10 min read

Adventures in eBPF

Adventures in eBPF
Photo by Adi Goldstein / Unsplash

eBPF is a set of tools that lets us inject programs into the Linux kernel at runtime, attaching them to events in the Kernel and user space, and doing interesting things with those events. Now we can extend the kernel without rebuilding, and as the programs are run through a verifier at load time, do it in a safe, reliable fashion.

"Interesting things" can range from implementing flexible network firewalling - the original purpose of eBPF - to end-to-end observability, security & network controls (cilium), performance monitoring (BCC), load balancing (katran), and all sorts of other exciting things. It's hard to overstate how many new use cases it makes practical - there's a great primer on this stuff over at eBPF.io.

I have yet to play with eBPF directly, besides using tools like cilium and Brendan Gregg's rather comprehensive eBPF tools.
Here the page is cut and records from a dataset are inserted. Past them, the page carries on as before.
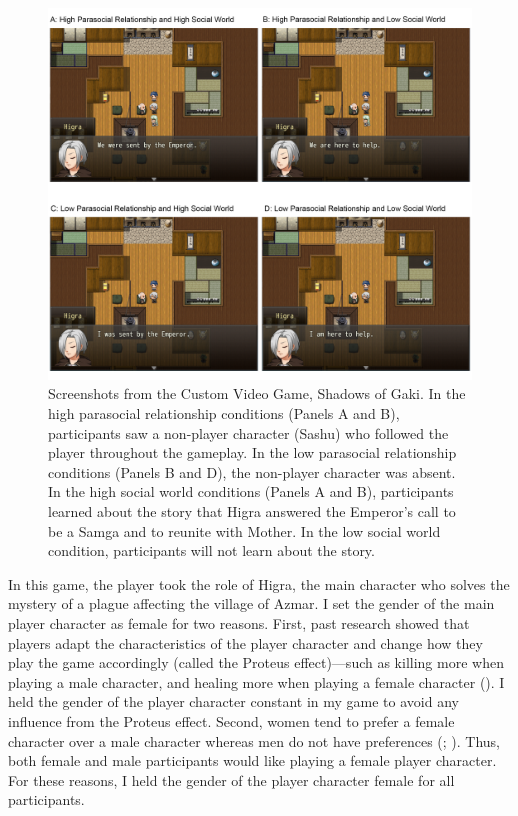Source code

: \documentclass[
]{udthesis}
\begin{document}
\begin{figure}
\includegraphics[width=0.9\linewidth]{images/sog-screenshots} \caption{Screenshots from the Custom Video Game, Shadows of Gaki. In the high parasocial relationship conditions (Panels A and B), participants saw a non-player character (Sashu) who followed the player throughout the gameplay. In the low parasocial relationship conditions (Panels B and D), the non-player character was absent. In the high social world conditions (Panels A and B), participants learned about the story that Higra answered the Emperor's call to be a Samga and to reunite with Mother. In the low social world condition, participants will not learn about the story.}\label{fig:s3-screenshots}
\end{figure}

In this game, the player took the role of Higra, the main character who
solves the mystery of a plague affecting the village of Azmar. I set the
gender of the main player character as female for two reasons. First,
past research showed that players adapt the characteristics of the
player character and change how they play the game accordingly (called
the Proteus effect)---such as killing more when playing a male
character, and healing more when playing a female character
(). I held the gender of the player character
constant in my game to avoid any influence from the Proteus effect.
Second, women tend to prefer a female character over a male character
whereas men do not have preferences (; ). Thus, both female and male participants would
like playing a female player character. For these reasons, I held the
gender of the player character female for all participants.
\end{document}
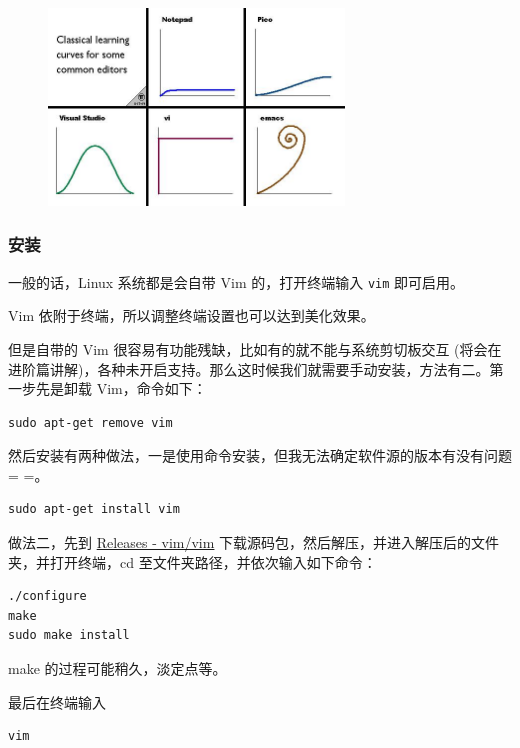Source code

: \begin{figure}[htbp]
\centering
\includegraphics[width=0.7\textwidth]{docs/intro/images/horrorstories.jpg} 

\end{figure}

\subsubsection{安装}

一般的话，Linux 系统都是会自带 Vim 的，打开终端输入 \texttt{vim} 即可启用。

Vim 依附于终端，所以调整终端设置也可以达到美化效果。

但是自带的 Vim 很容易有功能残缺，比如有的就不能与系统剪切板交互 (将会在进阶篇讲解)，各种未开启支持。那么这时候我们就需要手动安装，方法有二。第一步先是卸载 Vim，命令如下：

\begin{verbatim}
sudo apt-get remove vim
\end{verbatim}

然后安装有两种做法，一是使用命令安装，但我无法确定软件源的版本有没有问题 = =。

\begin{verbatim}
sudo apt-get install vim
\end{verbatim}

做法二，先到 \href{https://github.com/vim/vim/releases}{Releases - vim/vim} 下载源码包，然后解压，并进入解压后的文件夹，并打开终端，cd 至文件夹路径，并依次输入如下命令：

\begin{verbatim}
./configure
make
sudo make install
\end{verbatim}

make 的过程可能稍久，淡定点等。

最后在终端输入

\begin{verbatim}
vim
\end{verbatim}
A toy project - Dumping unencrypted SSL traffic

I learn how stuff works by building things with the aforementioned stuff. To get a proper grasp on eBPF, I'll build a program that leverages eBPF to intercept SSL traffic in user-space, capturing data before it is encrypted (outgoing messages) and after it is decrypted (incoming messages). This'll let us read wire-encrypted SSL traffic on our local system without proxies, or having to meddle directly with the processes involved.
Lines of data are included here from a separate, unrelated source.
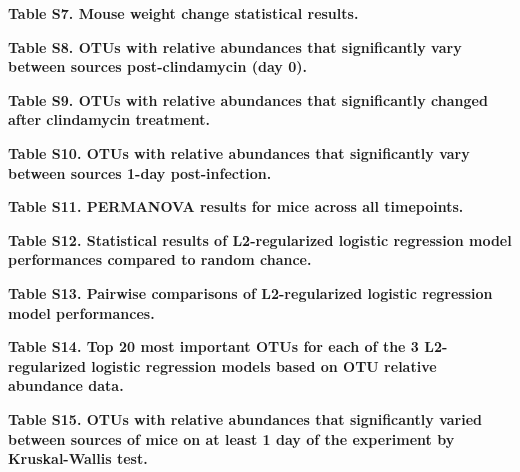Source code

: \documentclass[
  11pt,
]{article}
\begin{document}
\textbf{Table S7. Mouse weight change statistical results.}

\textbf{Table S8. OTUs with relative abundances that significantly vary
between sources post-clindamycin (day 0).}

\textbf{Table S9. OTUs with relative abundances that significantly
changed after clindamycin treatment.}

\textbf{Table S10. OTUs with relative abundances that significantly vary
between sources 1-day post-infection.}

\textbf{Table S11. PERMANOVA results for mice across all timepoints.}

\textbf{Table S12. Statistical results of L2-regularized logistic
regression model performances compared to random chance.}

\textbf{Table S13. Pairwise comparisons of L2-regularized logistic
regression model performances.}

\textbf{Table S14. Top 20 most important OTUs for each of the 3
L2-regularized logistic regression models based on OTU relative
abundance data.}

\textbf{Table S15. OTUs with relative abundances that significantly
varied between sources of mice on at least 1 day of the experiment by
Kruskal-Wallis test.}
\end{document}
Step 1 - How's curl do SSL?

Let's start by seeing how curl works, with an eye to understanding what it's using for SSL. I'll go through the process I used to work out what's going on here, rather than jumping straight to the "...and that's how it works" part.

I've spent a fair bit of time working in C-land, and figure a good place to start is dumping the shared objects used by curl:

What's curl link against?

Looks like we've got libssl.so.3, which is part of OpenSSL 3.0. Let's check what exports it has, so we can try and work out what we want to hook. We can use ltrace to watch dynamically linked library calls - maybe we'll see it using libssl to do something:

Tracing curl

Whoops - there's no libssl, but there is libnghttp2. If we add -S to include system calls, we get a lot more output, but it doesn't help, much. We can see quit early on we call read to read some OpenSSL configuration. Let's use a debugger, set a breakpoint on read, and see what our stack looks like when we hit it. Hopefully this will go through OpenSSL and we have a thread to pull:

Hunting for OpenSSL in stack traces

Look! Some OpenSSL frames right in the middle there. Looks like we've caught OpenSSL starting up, as we'd hoped. Let's set some other breakpoints and see if we can catch its involvement in encryption - looks like we can use rbreak SSL.* to catch every call through the library.

Running through these breakpoints, there's lots of noise in there, and it seems a fair bit is internal details of OpenSSL. A bit more of a look around the symbol tables reveals SSL_read and SSL_write . Let's break on them, and see if we can get some info out on how they are being called:

Verifying that curl uses SSL_write

We can't easily see the locals or the args, because we don't have a build of curl with symbols - we have a normal release build that's been stripped.

Let's park this debugging adventure for the moment - we have enough information to see that SSL_read and SSL_write are what we want, and we can see their method signatures in the OpenSSL manual anyway.

Step 2 - What tooling do we need to app-ify this?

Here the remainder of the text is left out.